[Records for processing Boundary: Start]

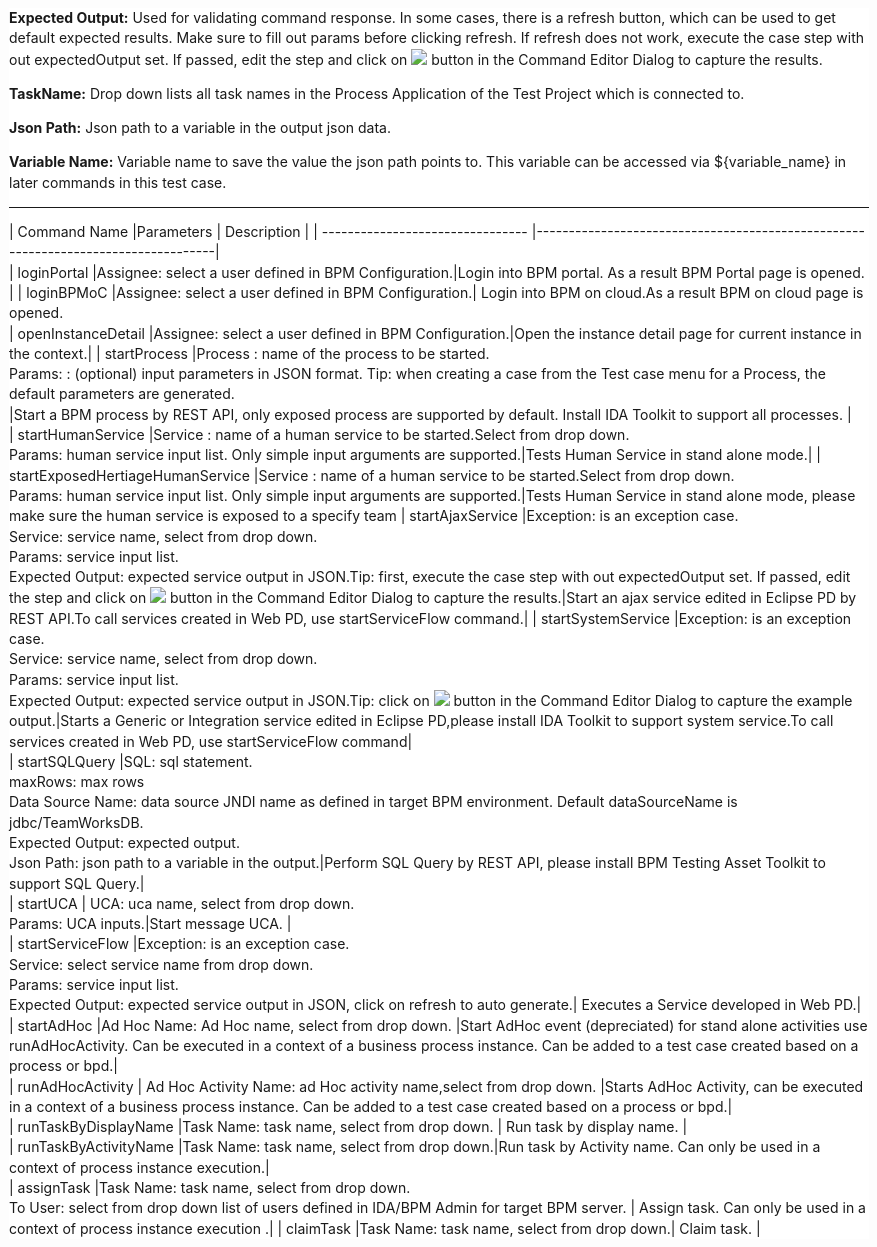 **Expected Output:** Used for validating command response. In some cases, there is a refresh button, which can be used to get default expected results. Make sure to fill out params before clicking refresh. If refresh does not work, execute the case step with out expectedOutput set. If passed, edit the step and click on ![][command_expected_output_refresh_button] button in the Command Editor Dialog to capture the results.

**TaskName:** Drop down lists all task names in the Process Application of the Test Project which is connected to. 

**Json Path:** Json path to a variable in the output json data.

**Variable Name:** Variable name to save the value the json path points to. This variable can be accessed via ${variable_name} in later commands in this test case.

___


  |   Command Name                          |Parameters                          | Description                                                                       |
  | -------------------------------- |-----------------------------------------------------------------------------------|                                          
  | loginPortal                      |Assignee: select a user defined in BPM Configuration.|Login into BPM portal. As a result BPM Portal page is opened.                                                                   | 
  | loginBPMoC                  	 |Assignee: select a user defined in BPM Configuration.|  Login into BPM on cloud.As a result BPM on cloud page is opened.  
  | openInstanceDetail               |Assignee: select a user defined in BPM Configuration.|Open the instance detail page for current instance in the context.|
  | startProcess                     |Process : name of the process to be started.<br>Params: : (optional) input parameters in JSON format. Tip: when creating a case from the Test case menu for a Process, the default parameters are generated.<br>|Start a BPM process by REST API, only exposed process are supported by default. Install IDA Toolkit to support all processes. |                                                                        
  | startHumanService                |Service : name of a human service to be started.Select from drop down.<br>Params: human service input list. Only simple input arguments are supported.|Tests Human Service in stand alone mode.| 
  | startExposedHertiageHumanService |Service : name of a human service to be started.Select from drop down.<br>Params: human service input list. Only simple input arguments are supported.|Tests Human Service in stand alone mode, please make sure the human service is exposed to a specify team
  | startAjaxService                 |Exception: is an exception case.<br>Service: service name, select from drop down.<br>Params: service input list.<br>Expected Output: expected service output in JSON.Tip: first, execute the case step with out expectedOutput set. If passed, edit the step and click on ![][command_expected_output_refresh_button] button in the Command Editor Dialog to capture the results.|Start an ajax service edited in Eclipse PD by REST API.To call services created in Web PD, use startServiceFlow command.|
  | startSystemService               |Exception: is an exception case.<br>Service: service name, select from drop down.<br>Params: service input list.<br>Expected Output: expected service output in JSON.Tip: click on ![][command_expected_output_refresh_button] button in the Command Editor Dialog to capture the example output.|Starts a Generic or Integration service edited in Eclipse PD,please install IDA Toolkit to support system service.To call services created in Web PD, use startServiceFlow command|      
  | startSQLQuery                    |SQL: sql statement. <br>maxRows: max rows<br>Data Source Name: data source JNDI name as defined in target BPM environment. Default dataSourceName is jdbc/TeamWorksDB.<br>Expected Output: expected output.<br>Json Path: json path to a variable in the output.|Perform SQL Query by REST API, please install BPM Testing Asset Toolkit to support SQL Query.|   
  | startUCA                         | UCA: uca name, select from drop down.<br>Params: UCA inputs.|Start message UCA.                               |    
  | startServiceFlow                 |Exception: is an exception case. <br>Service: select service name from drop down.<br>Params: service input list.<br>Expected Output: expected service output in JSON, click on refresh to auto generate.| Executes a Service developed in Web PD.|
  | startAdHoc                       |Ad Hoc Name: Ad Hoc name, select from drop down. |Start AdHoc event (depreciated) for stand alone activities use runAdHocActivity. Can be executed in a context of a business process instance. Can be added to a test case created based on a process or bpd.|    
  | runAdHocActivity                 | Ad Hoc Activity Name: ad Hoc activity name,select from drop down. |Starts AdHoc Activity, can be executed in a context of a business process instance. Can be added to a test case created based on a process or bpd.|    
  | runTaskByDisplayName             |Task Name: task name, select from drop down. |  Run task by display name.       |    
  | runTaskByActivityName            |Task Name: task name, select from drop down.|Run task by Activity name. Can only be used in a context of process instance execution.|                                 
  | assignTask                       |Task Name: task name, select from drop down.<br>To User: select from drop down list of users defined in IDA/BPM Admin for target BPM server. |  Assign task. Can only be used in a context of process instance execution .|
  | claimTask                        |Task Name: task name, select from drop down.|   Claim task.                   | 

[1]: ../administration/administration-bpm-configuration.html#add-user-to-a-bpm-server
[command_expected_output_refresh_button]: ../images/command/command_expected_output_refresh_button.png
[command_start_process_editor]: ../images/command/command_start_process_editor.png
[command_start_process_javascript_API]: ../images/command/command_start_process_javascript_API.png
[command_params_error_icon]: ../images/command/command_params_error_icon.png
[command_instance_data_template]: ../images/command/command_instance_data_template.png
[command_task_data_template]: ../images/command/command_task_data_template.png
[command_service_data_template]: ../images/command/command_service_data_template.png
[command_UI_radio]: ../images/command/command_UI_radio.png
[command_UI_Checkbox]: ../images/command/command_UI_Checkbox.png
[command_UIAssert_buttons]: ../images/command/command_UIAssert_buttons.png
[command_UIAssert_checkbox]: ../images/command/command_UIAssert_checkbox.png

[Records for processing Boundary: End]

■ Exercise directions
Without the pictures, write out the lines from the beginning of the entries through the line with "in the context.|".

■ Exercise solution
 **Expected Output:** Used for validating command response. In some cases, there is a refresh button, which can be used to get default expected results. Make sure to fill out params before clicking refresh. If refresh does not work, execute the case step with out expectedOutput set. If passed, edit the step and click on ![][command_expected_output_refresh_button] button in the Command Editor Dialog to capture the results.

**TaskName:** Drop down lists all task names in the Process Application of the Test Project which is connected to. 

**Json Path:** Json path to a variable in the output json data.

**Variable Name:** Variable name to save the value the json path points to. This variable can be accessed via ${variable_name} in later commands in this test case.

___


  |   Command Name                          |Parameters                          | Description                                                                       |
  | -------------------------------- |-----------------------------------------------------------------------------------|                                          
  | loginPortal                      |Assignee: select a user defined in BPM Configuration.|Login into BPM portal. As a result BPM Portal page is opened.                                                                   | 
  | loginBPMoC                  	 |Assignee: select a user defined in BPM Configuration.|  Login into BPM on cloud.As a result BPM on cloud page is opened.  
  | openInstanceDetail               |Assignee: select a user defined in BPM Configuration.|Open the instance detail page for current instance in the context.|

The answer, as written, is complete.